■ DESCRIPTION OF THE TASK:
Report each line from the records where the string "great" turns up.

■ THE DATA:
◆ ◆ ◆ ◆
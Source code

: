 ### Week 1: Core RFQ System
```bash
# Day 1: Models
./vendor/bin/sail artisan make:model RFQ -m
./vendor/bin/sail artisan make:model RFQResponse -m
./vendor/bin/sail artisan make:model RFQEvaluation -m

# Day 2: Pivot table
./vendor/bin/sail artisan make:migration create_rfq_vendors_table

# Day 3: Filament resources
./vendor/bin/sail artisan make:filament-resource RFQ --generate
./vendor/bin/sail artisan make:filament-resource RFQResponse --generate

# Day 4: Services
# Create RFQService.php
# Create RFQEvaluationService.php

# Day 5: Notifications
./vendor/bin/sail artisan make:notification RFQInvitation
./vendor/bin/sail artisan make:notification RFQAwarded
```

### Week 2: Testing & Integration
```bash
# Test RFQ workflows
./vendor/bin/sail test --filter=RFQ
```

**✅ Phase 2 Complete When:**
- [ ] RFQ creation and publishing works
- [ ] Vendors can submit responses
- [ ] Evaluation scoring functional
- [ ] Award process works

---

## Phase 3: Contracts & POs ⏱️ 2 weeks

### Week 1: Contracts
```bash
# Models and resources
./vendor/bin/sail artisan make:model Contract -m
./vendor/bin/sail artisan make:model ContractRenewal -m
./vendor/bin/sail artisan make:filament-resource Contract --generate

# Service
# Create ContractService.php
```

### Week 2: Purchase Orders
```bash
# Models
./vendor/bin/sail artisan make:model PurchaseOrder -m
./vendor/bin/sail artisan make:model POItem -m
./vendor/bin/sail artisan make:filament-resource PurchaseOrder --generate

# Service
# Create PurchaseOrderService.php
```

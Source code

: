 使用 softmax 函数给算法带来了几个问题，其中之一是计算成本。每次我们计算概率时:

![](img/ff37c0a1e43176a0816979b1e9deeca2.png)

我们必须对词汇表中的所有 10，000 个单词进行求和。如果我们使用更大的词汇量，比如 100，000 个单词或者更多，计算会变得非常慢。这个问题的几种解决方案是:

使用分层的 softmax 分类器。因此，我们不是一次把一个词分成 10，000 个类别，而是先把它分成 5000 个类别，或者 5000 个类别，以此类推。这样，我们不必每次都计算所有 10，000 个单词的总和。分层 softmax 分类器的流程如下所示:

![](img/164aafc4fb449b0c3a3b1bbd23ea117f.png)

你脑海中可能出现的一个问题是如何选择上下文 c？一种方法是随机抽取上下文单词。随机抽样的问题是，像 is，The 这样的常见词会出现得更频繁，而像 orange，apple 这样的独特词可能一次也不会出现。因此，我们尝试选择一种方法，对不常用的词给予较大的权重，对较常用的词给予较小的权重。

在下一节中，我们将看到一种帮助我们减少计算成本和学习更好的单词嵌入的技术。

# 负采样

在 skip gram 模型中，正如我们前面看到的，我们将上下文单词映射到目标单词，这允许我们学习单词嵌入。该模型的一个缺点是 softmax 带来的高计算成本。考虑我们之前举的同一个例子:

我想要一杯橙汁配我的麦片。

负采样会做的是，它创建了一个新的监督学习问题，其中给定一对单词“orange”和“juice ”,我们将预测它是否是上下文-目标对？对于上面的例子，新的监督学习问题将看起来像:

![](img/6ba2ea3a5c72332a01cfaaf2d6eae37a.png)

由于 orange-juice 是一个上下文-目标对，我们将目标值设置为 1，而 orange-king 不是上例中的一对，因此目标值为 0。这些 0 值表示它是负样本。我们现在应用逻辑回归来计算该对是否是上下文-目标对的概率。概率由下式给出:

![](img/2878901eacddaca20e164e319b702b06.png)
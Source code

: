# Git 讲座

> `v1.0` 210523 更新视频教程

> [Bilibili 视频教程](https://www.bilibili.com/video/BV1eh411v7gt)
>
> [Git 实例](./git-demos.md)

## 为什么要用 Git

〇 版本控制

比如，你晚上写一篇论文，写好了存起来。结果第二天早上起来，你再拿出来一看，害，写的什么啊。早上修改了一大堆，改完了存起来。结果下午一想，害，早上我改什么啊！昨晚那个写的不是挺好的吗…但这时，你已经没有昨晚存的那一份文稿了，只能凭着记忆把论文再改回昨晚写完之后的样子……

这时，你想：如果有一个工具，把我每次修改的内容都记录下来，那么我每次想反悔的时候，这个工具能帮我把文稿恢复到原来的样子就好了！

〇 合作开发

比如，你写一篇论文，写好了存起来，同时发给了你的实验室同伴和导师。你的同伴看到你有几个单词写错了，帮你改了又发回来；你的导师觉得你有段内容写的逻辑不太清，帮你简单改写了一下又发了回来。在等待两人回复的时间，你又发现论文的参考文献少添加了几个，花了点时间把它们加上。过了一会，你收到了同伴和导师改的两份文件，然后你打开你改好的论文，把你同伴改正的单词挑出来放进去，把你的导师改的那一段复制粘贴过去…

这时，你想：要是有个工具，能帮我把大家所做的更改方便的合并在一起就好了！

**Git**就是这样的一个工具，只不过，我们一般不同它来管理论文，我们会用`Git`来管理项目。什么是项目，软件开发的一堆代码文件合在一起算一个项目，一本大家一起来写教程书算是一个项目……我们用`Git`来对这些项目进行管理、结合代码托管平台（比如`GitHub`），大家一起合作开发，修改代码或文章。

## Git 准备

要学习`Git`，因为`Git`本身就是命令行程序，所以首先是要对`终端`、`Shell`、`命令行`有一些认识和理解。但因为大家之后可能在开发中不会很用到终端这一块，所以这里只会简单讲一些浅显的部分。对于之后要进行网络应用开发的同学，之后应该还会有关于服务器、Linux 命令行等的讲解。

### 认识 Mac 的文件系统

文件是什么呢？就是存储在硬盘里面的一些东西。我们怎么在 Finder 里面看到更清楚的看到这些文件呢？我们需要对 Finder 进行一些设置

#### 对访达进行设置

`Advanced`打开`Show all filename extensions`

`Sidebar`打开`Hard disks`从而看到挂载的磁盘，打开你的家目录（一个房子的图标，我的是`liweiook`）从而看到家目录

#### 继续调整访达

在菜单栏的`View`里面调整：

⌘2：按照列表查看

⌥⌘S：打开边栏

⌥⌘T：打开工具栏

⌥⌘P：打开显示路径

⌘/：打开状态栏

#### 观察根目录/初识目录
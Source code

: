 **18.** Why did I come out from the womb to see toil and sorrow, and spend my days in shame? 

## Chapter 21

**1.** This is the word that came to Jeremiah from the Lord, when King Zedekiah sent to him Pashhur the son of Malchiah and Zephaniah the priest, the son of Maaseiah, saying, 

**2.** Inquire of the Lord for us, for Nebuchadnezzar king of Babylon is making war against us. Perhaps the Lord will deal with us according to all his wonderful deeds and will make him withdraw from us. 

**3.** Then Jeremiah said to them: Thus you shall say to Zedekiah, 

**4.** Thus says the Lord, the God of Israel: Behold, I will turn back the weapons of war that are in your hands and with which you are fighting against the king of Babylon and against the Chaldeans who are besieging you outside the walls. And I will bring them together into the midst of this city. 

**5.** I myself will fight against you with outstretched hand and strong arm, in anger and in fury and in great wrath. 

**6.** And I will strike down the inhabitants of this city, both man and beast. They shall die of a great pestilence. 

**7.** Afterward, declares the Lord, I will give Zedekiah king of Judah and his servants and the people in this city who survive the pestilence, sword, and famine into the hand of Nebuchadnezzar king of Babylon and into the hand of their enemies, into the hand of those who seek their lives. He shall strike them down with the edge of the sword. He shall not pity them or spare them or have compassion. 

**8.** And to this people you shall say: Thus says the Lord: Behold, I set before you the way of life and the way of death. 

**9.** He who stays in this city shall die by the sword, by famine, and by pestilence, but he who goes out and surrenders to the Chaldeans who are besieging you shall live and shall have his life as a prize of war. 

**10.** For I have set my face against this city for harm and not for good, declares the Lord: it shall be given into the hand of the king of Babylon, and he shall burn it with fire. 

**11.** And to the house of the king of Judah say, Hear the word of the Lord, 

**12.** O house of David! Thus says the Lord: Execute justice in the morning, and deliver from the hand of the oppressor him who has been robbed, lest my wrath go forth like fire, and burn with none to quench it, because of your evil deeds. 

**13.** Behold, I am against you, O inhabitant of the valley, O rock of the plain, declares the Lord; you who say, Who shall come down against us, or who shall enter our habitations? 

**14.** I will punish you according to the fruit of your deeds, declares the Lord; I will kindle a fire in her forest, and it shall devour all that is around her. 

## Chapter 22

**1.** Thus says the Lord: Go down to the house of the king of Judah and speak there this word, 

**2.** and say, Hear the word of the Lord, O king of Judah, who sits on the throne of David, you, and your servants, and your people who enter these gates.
◆ ◆ ◆ ◆
■ EXPECTED ANSWER:
**5.** I myself will fight against you with outstretched hand and strong arm, in anger and in fury and in great wrath. 
**6.** And I will strike down the inhabitants of this city, both man and beast. They shall die of a great pestilence. 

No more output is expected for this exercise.